→ **WORK INSTRUCTIONS**: From the listing below, pull out the lines that hold "Summary".

→ **GIVEN DATA**:
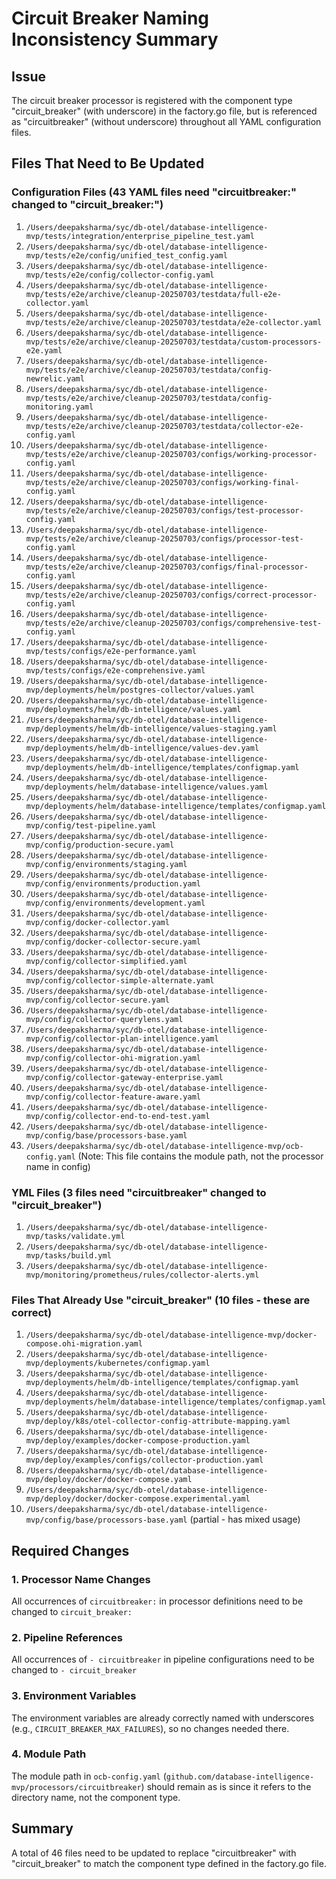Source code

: # Circuit Breaker Naming Inconsistency Summary

## Issue
The circuit breaker processor is registered with the component type "circuit_breaker" (with underscore) in the factory.go file, but is referenced as "circuitbreaker" (without underscore) throughout all YAML configuration files.

## Files That Need to Be Updated

### Configuration Files (43 YAML files need "circuitbreaker:" changed to "circuit_breaker:")
1. `/Users/deepaksharma/syc/db-otel/database-intelligence-mvp/tests/integration/enterprise_pipeline_test.yaml`
2. `/Users/deepaksharma/syc/db-otel/database-intelligence-mvp/tests/e2e/config/unified_test_config.yaml`
3. `/Users/deepaksharma/syc/db-otel/database-intelligence-mvp/tests/e2e/config/collector-config.yaml`
4. `/Users/deepaksharma/syc/db-otel/database-intelligence-mvp/tests/e2e/archive/cleanup-20250703/testdata/full-e2e-collector.yaml`
5. `/Users/deepaksharma/syc/db-otel/database-intelligence-mvp/tests/e2e/archive/cleanup-20250703/testdata/e2e-collector.yaml`
6. `/Users/deepaksharma/syc/db-otel/database-intelligence-mvp/tests/e2e/archive/cleanup-20250703/testdata/custom-processors-e2e.yaml`
7. `/Users/deepaksharma/syc/db-otel/database-intelligence-mvp/tests/e2e/archive/cleanup-20250703/testdata/config-newrelic.yaml`
8. `/Users/deepaksharma/syc/db-otel/database-intelligence-mvp/tests/e2e/archive/cleanup-20250703/testdata/config-monitoring.yaml`
9. `/Users/deepaksharma/syc/db-otel/database-intelligence-mvp/tests/e2e/archive/cleanup-20250703/testdata/collector-e2e-config.yaml`
10. `/Users/deepaksharma/syc/db-otel/database-intelligence-mvp/tests/e2e/archive/cleanup-20250703/configs/working-processor-config.yaml`
11. `/Users/deepaksharma/syc/db-otel/database-intelligence-mvp/tests/e2e/archive/cleanup-20250703/configs/working-final-config.yaml`
12. `/Users/deepaksharma/syc/db-otel/database-intelligence-mvp/tests/e2e/archive/cleanup-20250703/configs/test-processor-config.yaml`
13. `/Users/deepaksharma/syc/db-otel/database-intelligence-mvp/tests/e2e/archive/cleanup-20250703/configs/processor-test-config.yaml`
14. `/Users/deepaksharma/syc/db-otel/database-intelligence-mvp/tests/e2e/archive/cleanup-20250703/configs/final-processor-config.yaml`
15. `/Users/deepaksharma/syc/db-otel/database-intelligence-mvp/tests/e2e/archive/cleanup-20250703/configs/correct-processor-config.yaml`
16. `/Users/deepaksharma/syc/db-otel/database-intelligence-mvp/tests/e2e/archive/cleanup-20250703/configs/comprehensive-test-config.yaml`
17. `/Users/deepaksharma/syc/db-otel/database-intelligence-mvp/tests/configs/e2e-performance.yaml`
18. `/Users/deepaksharma/syc/db-otel/database-intelligence-mvp/tests/configs/e2e-comprehensive.yaml`
19. `/Users/deepaksharma/syc/db-otel/database-intelligence-mvp/deployments/helm/postgres-collector/values.yaml`
20. `/Users/deepaksharma/syc/db-otel/database-intelligence-mvp/deployments/helm/db-intelligence/values.yaml`
21. `/Users/deepaksharma/syc/db-otel/database-intelligence-mvp/deployments/helm/db-intelligence/values-staging.yaml`
22. `/Users/deepaksharma/syc/db-otel/database-intelligence-mvp/deployments/helm/db-intelligence/values-dev.yaml`
23. `/Users/deepaksharma/syc/db-otel/database-intelligence-mvp/deployments/helm/db-intelligence/templates/configmap.yaml`
24. `/Users/deepaksharma/syc/db-otel/database-intelligence-mvp/deployments/helm/database-intelligence/values.yaml`
25. `/Users/deepaksharma/syc/db-otel/database-intelligence-mvp/deployments/helm/database-intelligence/templates/configmap.yaml`
26. `/Users/deepaksharma/syc/db-otel/database-intelligence-mvp/config/test-pipeline.yaml`
27. `/Users/deepaksharma/syc/db-otel/database-intelligence-mvp/config/production-secure.yaml`
28. `/Users/deepaksharma/syc/db-otel/database-intelligence-mvp/config/environments/staging.yaml`
29. `/Users/deepaksharma/syc/db-otel/database-intelligence-mvp/config/environments/production.yaml`
30. `/Users/deepaksharma/syc/db-otel/database-intelligence-mvp/config/environments/development.yaml`
31. `/Users/deepaksharma/syc/db-otel/database-intelligence-mvp/config/docker-collector.yaml`
32. `/Users/deepaksharma/syc/db-otel/database-intelligence-mvp/config/docker-collector-secure.yaml`
33. `/Users/deepaksharma/syc/db-otel/database-intelligence-mvp/config/collector-simplified.yaml`
34. `/Users/deepaksharma/syc/db-otel/database-intelligence-mvp/config/collector-simple-alternate.yaml`
35. `/Users/deepaksharma/syc/db-otel/database-intelligence-mvp/config/collector-secure.yaml`
36. `/Users/deepaksharma/syc/db-otel/database-intelligence-mvp/config/collector-querylens.yaml`
37. `/Users/deepaksharma/syc/db-otel/database-intelligence-mvp/config/collector-plan-intelligence.yaml`
38. `/Users/deepaksharma/syc/db-otel/database-intelligence-mvp/config/collector-ohi-migration.yaml`
39. `/Users/deepaksharma/syc/db-otel/database-intelligence-mvp/config/collector-gateway-enterprise.yaml`
40. `/Users/deepaksharma/syc/db-otel/database-intelligence-mvp/config/collector-feature-aware.yaml`
41. `/Users/deepaksharma/syc/db-otel/database-intelligence-mvp/config/collector-end-to-end-test.yaml`
42. `/Users/deepaksharma/syc/db-otel/database-intelligence-mvp/config/base/processors-base.yaml`
43. `/Users/deepaksharma/syc/db-otel/database-intelligence-mvp/ocb-config.yaml` (Note: This file contains the module path, not the processor name in config)

### YML Files (3 files need "circuitbreaker" changed to "circuit_breaker")
1. `/Users/deepaksharma/syc/db-otel/database-intelligence-mvp/tasks/validate.yml`
2. `/Users/deepaksharma/syc/db-otel/database-intelligence-mvp/tasks/build.yml`
3. `/Users/deepaksharma/syc/db-otel/database-intelligence-mvp/monitoring/prometheus/rules/collector-alerts.yml`

### Files That Already Use "circuit_breaker" (10 files - these are correct)
1. `/Users/deepaksharma/syc/db-otel/database-intelligence-mvp/docker-compose.ohi-migration.yaml`
2. `/Users/deepaksharma/syc/db-otel/database-intelligence-mvp/deployments/kubernetes/configmap.yaml`
3. `/Users/deepaksharma/syc/db-otel/database-intelligence-mvp/deployments/helm/db-intelligence/templates/configmap.yaml`
4. `/Users/deepaksharma/syc/db-otel/database-intelligence-mvp/deployments/helm/database-intelligence/templates/configmap.yaml`
5. `/Users/deepaksharma/syc/db-otel/database-intelligence-mvp/deploy/k8s/otel-collector-config-attribute-mapping.yaml`
6. `/Users/deepaksharma/syc/db-otel/database-intelligence-mvp/deploy/examples/docker-compose-production.yaml`
7. `/Users/deepaksharma/syc/db-otel/database-intelligence-mvp/deploy/examples/configs/collector-production.yaml`
8. `/Users/deepaksharma/syc/db-otel/database-intelligence-mvp/deploy/docker/docker-compose.yaml`
9. `/Users/deepaksharma/syc/db-otel/database-intelligence-mvp/deploy/docker/docker-compose.experimental.yaml`
10. `/Users/deepaksharma/syc/db-otel/database-intelligence-mvp/config/base/processors-base.yaml` (partial - has mixed usage)

## Required Changes

### 1. Processor Name Changes
All occurrences of `circuitbreaker:` in processor definitions need to be changed to `circuit_breaker:`

### 2. Pipeline References
All occurrences of `- circuitbreaker` in pipeline configurations need to be changed to `- circuit_breaker`

### 3. Environment Variables
The environment variables are already correctly named with underscores (e.g., `CIRCUIT_BREAKER_MAX_FAILURES`), so no changes needed there.

### 4. Module Path
The module path in `ocb-config.yaml` (`github.com/database-intelligence-mvp/processors/circuitbreaker`) should remain as is since it refers to the directory name, not the component type.

## Summary
A total of 46 files need to be updated to replace "circuitbreaker" with "circuit_breaker" to match the component type defined in the factory.go file.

→ **RESULT OF THIS EXERCISE**:
: # Circuit Breaker Naming Inconsistency Summary
## Summary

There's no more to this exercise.